This unusual pattern of combined library table and bookcase is one of a small known group that includes an example illustrated in M. Jourdain, Regency Furniture 1795-1830, London, 1965, p. 76, fig. 173, another closely related table bearing the trade label of the Regency retailer Daniell of 46 Wigmore Street sold Christie’s, South Kensington, 18 April 1990, lot 436 (£33,000 incl' premium) (C. Gilbert, Pictorial Dictionary of Marked London Furniture 1700-1840, Leeds, 1996, p. 174, fig. 276), and another sold Christie's, London, 21 November 2018, lot 80 (£187,500 incl' premium). The design is possibly derived from Sheraton’s pattern for a Library Table published between 1804-08 in his Cabinet-Maker, Upholsterer and General Artist’s Encyclopaedia, pl. 37 (J. Harris, Regency Furniture Designs 1803-1826, London, 1961, no. 25) while a further comparable design for a 'Circular Movable Bookcase' was published in Ackermann's Repository of Arts between 1809-1829.

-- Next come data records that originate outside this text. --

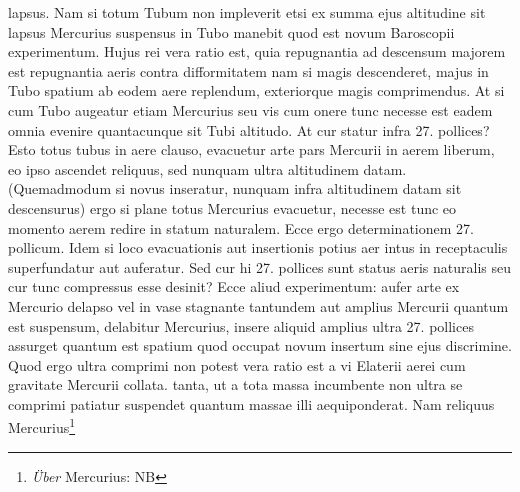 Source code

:lapsus. Nam si totum Tubum  non impleverit etsi ex summa ejus altitudine sit lapsus Mercurius\protect{}  suspensus in Tubo manebit quod est novum Baroscopii\protect{}  experimentum. Hujus rei vera ratio est, quia repugnantia ad  descensum majorem est repugnantia aeris contra difformitatem  nam si magis descenderet, majus in Tubo spatium ab eodem aere  replendum, exteriorque magis comprimendus. At si cum Tubo augeatur  etiam Mercurius\protect{} seu vis cum onere\protect{} tunc necesse est eadem omnia evenire  quantacunque sit Tubi altitudo. At cur statur infra 27. pollices? Esto totus tubus\protect{}  in aere clauso, evacuetur arte pars Mercurii\protect{} in aerem liberum, eo  ipso ascendet reliquus, sed nunquam ultra altitudinem datam. (Quemadmodum si novus  inseratur, nunquam infra altitudinem datam sit descensurus) ergo si plane totus Mercurius\protect{} evacuetur, necesse est tunc eo momento aerem redire in statum naturalem. Ecce ergo determinationem 27. pollicum. Idem si loco evacuationis aut insertionis potius aer intus in receptaculis superfundatur aut auferatur. Sed cur hi  27. pollices sunt status aeris naturalis seu cur tunc compressus esse  desinit? Ecce aliud experimentum: aufer arte ex Mercurio\protect{} delapso vel  in vase stagnante tantundem aut amplius Mercurii\protect{} quantum est suspensum, delabitur Mercurius\protect{}, insere aliquid amplius ultra 27. pollices  assurget quantum est spatium quod occupat novum insertum sine  ejus discrimine. Quod ergo ultra comprimi non potest vera  ratio est a vi Elaterii\protect{} aerei cum gravitate\protect{} Mercurii\protect{}  collata.  tanta, ut a tota massa\protect{} incumbente non ultra se comprimi  patiatur suspendet quantum massae\protect{} illi aequiponderat. Nam reliquus Mercurius\protect{}\footnote{\textit{\"{U}ber} Mercurius: NB}
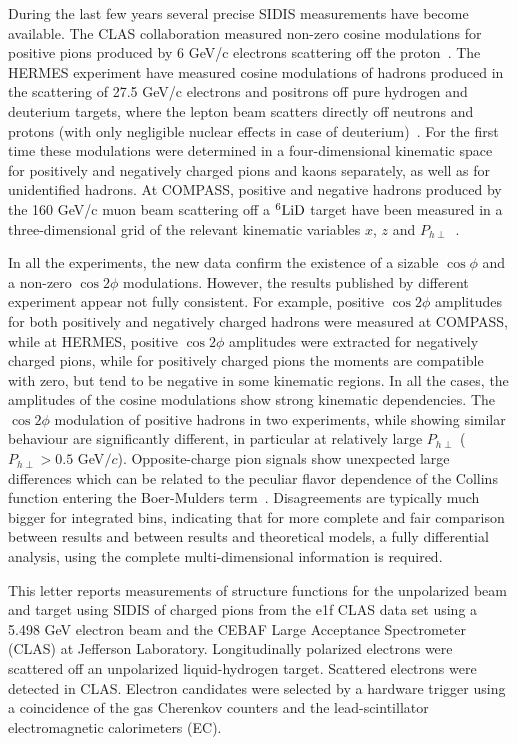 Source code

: \documentclass[aps,prl,twocolumn,showpacs,superscriptaddress,groupedaddress]{revtex4}  %
\newcommand{\Phperp}{P_{h\perp}}
\begin{document}
During the last few years several precise SIDIS measurements have become available. The CLAS
collaboration measured non-zero cosine modulations for positive pions produced
by 6 GeV/c electrons scattering off the proton~\cite{Osipenko:2008rv}.  The
HERMES experiment have measured cosine modulations of hadrons produced in the
scattering of 27.5 GeV/c electrons and positrons off pure hydrogen and deuterium
targets, where the lepton beam scatters directly off neutrons and protons (with
only negligible nuclear effects in case of
deuterium)~\cite{Airapetian:2012yg}. For the first time these modulations were
determined in a four-dimensional kinematic space for positively and negatively
charged pions and kaons separately, as well as for unidentified hadrons. At
COMPASS, positive and negative hadrons produced by the 160 GeV/c muon beam
scattering off a $\rm ^6LiD$ target have been measured in a three-dimensional
grid of the relevant kinematic variables $x$, $z$ and
$\Phperp$~\cite{Adolph:2014pwc}.

In all the experiments, the new data confirm the existence of a sizable
$\cos\phi$ and a non-zero $\cos2\phi$ modulations.  However, the results
published by different experiment appear not fully consistent. For example,
positive $\cos2\phi$ amplitudes for both positively and negatively charged
hadrons were measured at COMPASS, while at HERMES, positive $\cos 2\phi$ amplitudes
were extracted for negatively charged pions, while for positively charged pions
the moments are compatible with zero, but tend to be negative in some kinematic
regions. In all the cases, the amplitudes of the cosine modulations show strong
kinematic dependencies. 
The $\cos2\phi$ modulation of positive hadrons in two experiments, while showing similar behaviour are significantly different, in particular at relatively large $\Phperp$  ($\Phperp>0.5$ GeV$/c$).
Opposite-charge pion signals show unexpected large differences which can be related to the peculiar flavor dependence of the Collins function entering the Boer-Mulders term~\cite{Airapetian:2012yg}. Disagreements are typically much bigger for integrated bins, indicating that for 
more complete and fair comparison between results and between results
and theoretical models, a fully differential analysis, using the complete
multi-dimensional information is required.


This letter reports measurements of structure functions for the unpolarized beam and target using SIDIS of charged pions from the e1f CLAS data set 
using a 5.498 GeV electron beam and the CEBAF Large Acceptance 
Spectro\-meter (CLAS) \cite{Mecking:2003zu} at Jefferson Laboratory.
Longitudinally polarized electrons were scattered off
an unpolarized liquid-hydrogen target. 
Scattered electrons were detected in CLAS.
Electron candidates were selected by a hardware trigger using a 
coincidence of the gas Cherenkov counters and the lead-scintillator electromagnetic calorimeters (EC). 
\end{document}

This library table featuring distinctive and idiosyncratic carving of the lion’s head masks was possibly made by Marsh & Tatham, one of the pre-eminent cabinet-making firms in the Regency period and amongst the group of craftsmen recommended or engaged by the Prince of Wales' architect Henry Holland on commissions at Woburn Abbey and Southill Park, Bedfordshire, and at Carlton House in London (ed. G. Beard, C. Gilbert, The Dictionary of English Furniture Makers 1660-1840, Leeds, 1986, pp. 623-624). Other related tables with lion mask mounts attributed to the firm and related to the present table include a table from Harewood House, sold 'The Exceptional Sale', Christie's, London, 4 July 2019, lot 129 (£75,000 incl' premium); a pair of tables, also from Harewood, and now in the Royal Pavilion, Brighton, another from the collection of Lt. Col. S.G. Goldschmidt, Kerfield House, Ollerton, Cheshire (M. Harris & Sons, A Catalogue and Index of Old Furniture and Works of Decorative Art, London, c. 1930, Part III, p. 406, no. F 20465), and an example from the Drawing Room, Scotney Castle, Kent (C. Hussey, English Country Houses Late Georgian 1800-1840, London, 1955, p. 228, fig. 439), sold Christie’s, London, 15 November 2017, lot 226 (£100,000 incl' premium).
Newton Park, near Bath, was built for Joseph Langton by the architect Stiff Leadbetter in the early 1760s and passed to his daughter Bridget (d.1793) after her marriage in 1783 to William Gore. In the late 18th century, the grounds at Newton, were landscaped by 'Capability' Brown and were the subject of a 'Red Book' by the fashionable landscape gardner, Sir Humprehy Repton. An advantageous marriage in the 19th century by William Henry Powell Gore Langton (1824-73) to Anna, daughter of Richard Temple-Grenville, 2nd Duke of Buckingham and Chandos, eventually saw their eldest son William succeeding as 4th Earl Temple of Stowe in 1889. It's not known if the library table was an inherited piece or an acquisition, Newton Park appears to have been largely unaltered in the 19th century but the table may have been commissioned after 1813 when the 2nd Earl Temple succeeded his father, or possibly after his marriage in 1819. Newton Park was sold in 1940 after the dearth of the 5th Earl and the table was not included in the sale of contents conducted by Sotheby & Co. 9 May 1941, so it may well have been acquired privately by Leonard Knight.